RE: Completion of private placement31 Oct 2024 10:37
I haven’t posted here in some time, but with news on the first arbitration potentially imminent and Zengas’ posts yesterday, there’s finally something substantial to discuss.
I agree with one of the key points Zengas that has raised. He’s correct that companies rarely receive the full amount they seek in arbitration. However, his suggested recovery range of 25%-33% of the claim seems overly conservative.
If we examine Rockhopper’s claim against Italy for the Ombrina Mare project, they initially requested €275 million and ultimately secured €190 million plus interest after arbitration – approximately 70% of the claimed value, considerably higher than the 25%-30% Zengas referenced.
Further, Rockhopper’s approach to monetising their award shows the financial benefits of structured settlements. They arranged with a specialist fund to receive €45 million up-front (though €30 million of this was allocated to their arbitration legal funder). They have also secured agreement for a second payment of €65 million (once the annulment situation is finalised) along with a third payment of 20% of the remaining €80 million plus interest, minus 200% of the funder’s recovery costs. In essence, they were able to capitalise on around €120 million, or 65% of the award’s value, by the sale of the debt to a third-party agent.
It is also worth noting that the interest in these cases can be very significant often up to 9% which would mean that the value of the award is increasing by almost €20 million a year.
Taking a conservative approach, if Zenith were to receive 50% of its current $503 million claims, that would equate to a compensation of $250 million. Following Rockhopper’s strategy with a specialist fund could yield approximately €160 million in immediate cash; if Zenith secured the same 70% as Rockhopper, this would rise to around €225 million. These are significant figures.
Even if we consider Zengas’s lowest projection of 25%, an award would still amount to €125 million, with a potential up-front payment of approximately $80 million – over ten times Zenith’s current market capitalisation.

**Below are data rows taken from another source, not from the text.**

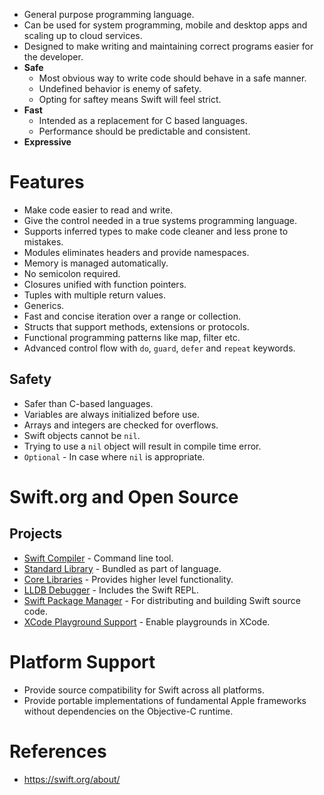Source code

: * General purpose programming language.
* Can be used for system programming, mobile and desktop apps and scaling up to cloud services.
* Designed to make writing and maintaining correct programs easier for the developer.
* __Safe__
	* Most obvious way to write code should behave in a safe manner.
	* Undefined behavior is enemy of safety.
	* Opting for saftey means Swift will feel strict.
* __Fast__
	* Intended as a replacement for C based languages.
	* Performance should be predictable and consistent.
* __Expressive__
# Features
* Make code easier to read and write.
* Give the control needed in a true systems programming language.
* Supports inferred types to make code cleaner and less prone to mistakes.
* Modules eliminates headers and provide namespaces.
* Memory is managed automatically.
* No semicolon required.
* Closures unified with function pointers.
* Tuples with multiple return values.
* Generics.
* Fast and concise iteration over a range or collection.
* Structs that support methods, extensions or protocols.
* Functional programming patterns like map, filter etc.
* Advanced control flow with `do`, `guard`, `defer` and `repeat` keywords.
## Safety
* Safer than C-based languages.
* Variables are always initialized before use.
* Arrays and integers are checked for overflows.
* Swift objects cannot be `nil`.
* Trying to use a `nil` object will result in compile time error.
* `Optional` - In case where `nil` is appropriate.
# Swift.org and Open Source
## Projects
* [Swift Compiler](https://swift.org/compiler-stdlib/) - Command line tool.
* [Standard Library](https://swift.org/compiler-stdlib/) - Bundled as part of language.
* [Core Libraries](https://swift.org/core-libraries/) - Provides higher level functionality.
* [LLDB Debugger](https://swift.org/lldb/) - Includes the Swift REPL.
* [Swift Package Manager](https://swift.org/package-manager/) - For distributing and building Swift source code.
* [XCode Playground Support](https://swift.org/lldb/#xcode-playground-support) - Enable playgrounds in XCode.
# Platform Support
* Provide source compatibility for Swift across all platforms.
* Provide portable implementations of fundamental Apple frameworks without dependencies on the Objective-C runtime.
# References
* https://swift.org/about/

Regarding Zenith’s debt obligations, while they are relatively large compared to the company’s current valuation, they are minimal in relation to the potential compensation Zenith may secure. I do agree with Zengas’s observation that market reaction remains muted due to the uncertainty around a favourable award outcome. This is why the outcome of the initial $6.5 million case, including damages and interest, is crucial; a successful result here could serve as a compelling indicator to the market that Zenith’s larger claims also have a strong likelihood of success.